Are you running this with the fix committed into stable/havana? With this fix you shouldn't need to keep the token TTL low, however, it is absolutely recommended that the token expiration (TTL) is kept as low as possible.

@Jacob Cherkas,

The work around will help, but it will not be as affective (nor "solve" the issue) as the fix committed to the stable tree.

@Morgan Fainberg,

I do run with the patch committed into stable/havana. I set the TTL to 24 hours (86400s).

In my understand, if user create lots of token (maybe 10,000) there is chance to make keystone crazy, right? do I miss something?

@Tiantian Gao,

That has always been a risk with the memcache backend. Keystone does handle it a bit more gracefully now. I still recommend keeping the TTL as low as possible, 24 hours is a long time. The lower the TTL the less likely you will run into issues.

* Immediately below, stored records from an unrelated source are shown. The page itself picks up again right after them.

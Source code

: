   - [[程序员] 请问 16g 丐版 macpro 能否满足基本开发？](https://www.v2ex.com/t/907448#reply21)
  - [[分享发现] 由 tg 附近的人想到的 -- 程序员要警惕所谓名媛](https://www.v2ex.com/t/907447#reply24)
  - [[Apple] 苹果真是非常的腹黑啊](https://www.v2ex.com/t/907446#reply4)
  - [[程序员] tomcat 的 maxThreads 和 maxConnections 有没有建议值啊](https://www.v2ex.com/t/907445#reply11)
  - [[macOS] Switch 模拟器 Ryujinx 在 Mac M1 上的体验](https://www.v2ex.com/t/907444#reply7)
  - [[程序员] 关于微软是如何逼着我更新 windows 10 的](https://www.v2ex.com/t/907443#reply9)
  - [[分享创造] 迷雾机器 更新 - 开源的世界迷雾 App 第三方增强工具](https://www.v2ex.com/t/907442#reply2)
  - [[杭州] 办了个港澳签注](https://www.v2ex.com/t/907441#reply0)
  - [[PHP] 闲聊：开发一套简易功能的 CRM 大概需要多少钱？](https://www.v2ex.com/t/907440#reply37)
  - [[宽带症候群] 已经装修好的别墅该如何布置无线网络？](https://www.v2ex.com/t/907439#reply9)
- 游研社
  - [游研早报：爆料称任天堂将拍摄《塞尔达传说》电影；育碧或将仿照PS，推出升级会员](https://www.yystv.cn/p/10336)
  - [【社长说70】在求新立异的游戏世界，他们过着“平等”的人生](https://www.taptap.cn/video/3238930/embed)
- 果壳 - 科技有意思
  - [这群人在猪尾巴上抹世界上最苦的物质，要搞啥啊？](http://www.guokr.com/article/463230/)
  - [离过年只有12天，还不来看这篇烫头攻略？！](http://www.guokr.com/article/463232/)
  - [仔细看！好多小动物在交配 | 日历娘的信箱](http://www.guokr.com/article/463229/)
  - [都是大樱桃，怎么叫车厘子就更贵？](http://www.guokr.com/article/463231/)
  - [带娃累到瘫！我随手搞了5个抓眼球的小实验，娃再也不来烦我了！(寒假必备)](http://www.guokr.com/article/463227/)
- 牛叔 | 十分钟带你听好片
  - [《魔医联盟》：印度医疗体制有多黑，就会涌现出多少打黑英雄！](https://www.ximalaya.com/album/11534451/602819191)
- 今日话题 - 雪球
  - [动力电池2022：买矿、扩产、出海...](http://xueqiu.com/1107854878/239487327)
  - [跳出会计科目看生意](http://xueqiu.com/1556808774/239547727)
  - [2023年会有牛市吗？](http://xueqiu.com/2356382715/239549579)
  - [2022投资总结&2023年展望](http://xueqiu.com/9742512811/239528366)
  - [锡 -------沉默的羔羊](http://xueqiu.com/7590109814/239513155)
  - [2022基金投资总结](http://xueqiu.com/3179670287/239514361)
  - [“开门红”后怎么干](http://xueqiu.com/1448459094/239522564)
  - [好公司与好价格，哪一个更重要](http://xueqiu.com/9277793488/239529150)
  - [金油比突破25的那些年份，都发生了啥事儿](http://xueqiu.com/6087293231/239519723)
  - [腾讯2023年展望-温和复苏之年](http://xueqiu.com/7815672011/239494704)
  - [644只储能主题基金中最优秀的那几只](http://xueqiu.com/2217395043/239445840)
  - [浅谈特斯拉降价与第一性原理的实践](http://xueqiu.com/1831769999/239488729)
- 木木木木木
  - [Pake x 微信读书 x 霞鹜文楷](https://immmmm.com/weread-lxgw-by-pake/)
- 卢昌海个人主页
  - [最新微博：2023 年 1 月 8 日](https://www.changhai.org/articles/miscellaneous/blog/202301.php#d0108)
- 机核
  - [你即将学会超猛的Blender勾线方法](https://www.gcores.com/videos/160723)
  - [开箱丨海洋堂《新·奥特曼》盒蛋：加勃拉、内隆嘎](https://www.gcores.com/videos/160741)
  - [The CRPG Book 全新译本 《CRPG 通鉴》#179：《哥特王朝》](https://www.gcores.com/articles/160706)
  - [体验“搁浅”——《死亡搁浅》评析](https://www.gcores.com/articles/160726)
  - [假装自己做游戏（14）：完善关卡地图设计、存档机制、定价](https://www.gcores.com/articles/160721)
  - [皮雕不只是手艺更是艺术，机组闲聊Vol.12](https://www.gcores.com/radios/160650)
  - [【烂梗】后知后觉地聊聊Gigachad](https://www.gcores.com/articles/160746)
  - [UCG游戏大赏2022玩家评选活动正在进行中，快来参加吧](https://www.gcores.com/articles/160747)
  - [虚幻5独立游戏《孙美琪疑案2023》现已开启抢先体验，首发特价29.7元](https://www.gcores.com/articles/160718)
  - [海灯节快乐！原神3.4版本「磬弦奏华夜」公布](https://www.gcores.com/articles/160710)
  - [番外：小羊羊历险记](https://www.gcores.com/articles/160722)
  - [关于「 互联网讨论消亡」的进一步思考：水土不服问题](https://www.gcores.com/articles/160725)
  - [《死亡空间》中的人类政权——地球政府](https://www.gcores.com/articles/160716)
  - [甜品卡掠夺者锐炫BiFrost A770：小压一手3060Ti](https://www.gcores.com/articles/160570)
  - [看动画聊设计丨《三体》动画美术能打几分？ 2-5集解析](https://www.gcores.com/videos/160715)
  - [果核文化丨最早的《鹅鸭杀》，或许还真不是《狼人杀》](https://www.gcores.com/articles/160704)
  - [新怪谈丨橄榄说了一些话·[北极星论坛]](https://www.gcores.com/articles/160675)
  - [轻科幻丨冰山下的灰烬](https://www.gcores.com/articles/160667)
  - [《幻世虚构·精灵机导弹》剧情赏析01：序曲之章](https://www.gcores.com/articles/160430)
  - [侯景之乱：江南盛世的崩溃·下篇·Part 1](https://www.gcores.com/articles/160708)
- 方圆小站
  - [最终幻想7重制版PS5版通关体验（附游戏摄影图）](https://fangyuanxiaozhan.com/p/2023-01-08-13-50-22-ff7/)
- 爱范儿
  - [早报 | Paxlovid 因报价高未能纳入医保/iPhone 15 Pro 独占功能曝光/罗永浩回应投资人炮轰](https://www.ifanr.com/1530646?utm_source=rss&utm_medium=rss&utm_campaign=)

The only real issue you will run into now is exceeding the page-limit size, which will prevent new tokens from being issued until some tokens expire out (for that specific user). This is not something easy to fix because it is a hard limit in memcache.

@Morgan Fainberg,

This is indeed to resolve. IMHO, ths problem here is the python loop to prune expired token eating lots of CPU. How about making a ordered list which order by token expiry, in this way we can just drop the tokens which older than one token. Rather than walk through all the token list to check each. I think this can do some help to the problem.

@Tiantian Gao,

Testing has shown that the new loop isn't actually a big issue (it is relatively light weight overall). The majority of the CPU issues was actually IO wait and it was burned prior to this fix on communication with Memcached. But you should keep the token TTL as low as possible to mitigate any CPU overhead that still exists and try and reuse tokens where possible.

The current issue is (really) that you could exceed a memcached page size. This is not easily fixable, and was an issue for as long as the memcache token store has been around. Your solution of using an ordered list does not solve this issue.

The goal at this point is to move away from storing tokens in any form and utilize the new revocation events to eliminate the need to maintain a token list of any form. This new way forward should be available as soon as Juno.

As a side note, the memcached backend is not a very good choice because data that should be long(er) lived is not stored over restarts of the memcache service (e.g. the revocation list).

@Morgan Fainberg,

Oh, I got it now, sorry for my misunderstanding, and thanks for the so detailed explanation.

In fact, we are hesitating about using Mysql or mysql backend on the premise that we can't change default TTL because users already using it for a long time. The problem to mysql is updating user password takes too much time, the problem to memcache is reported here.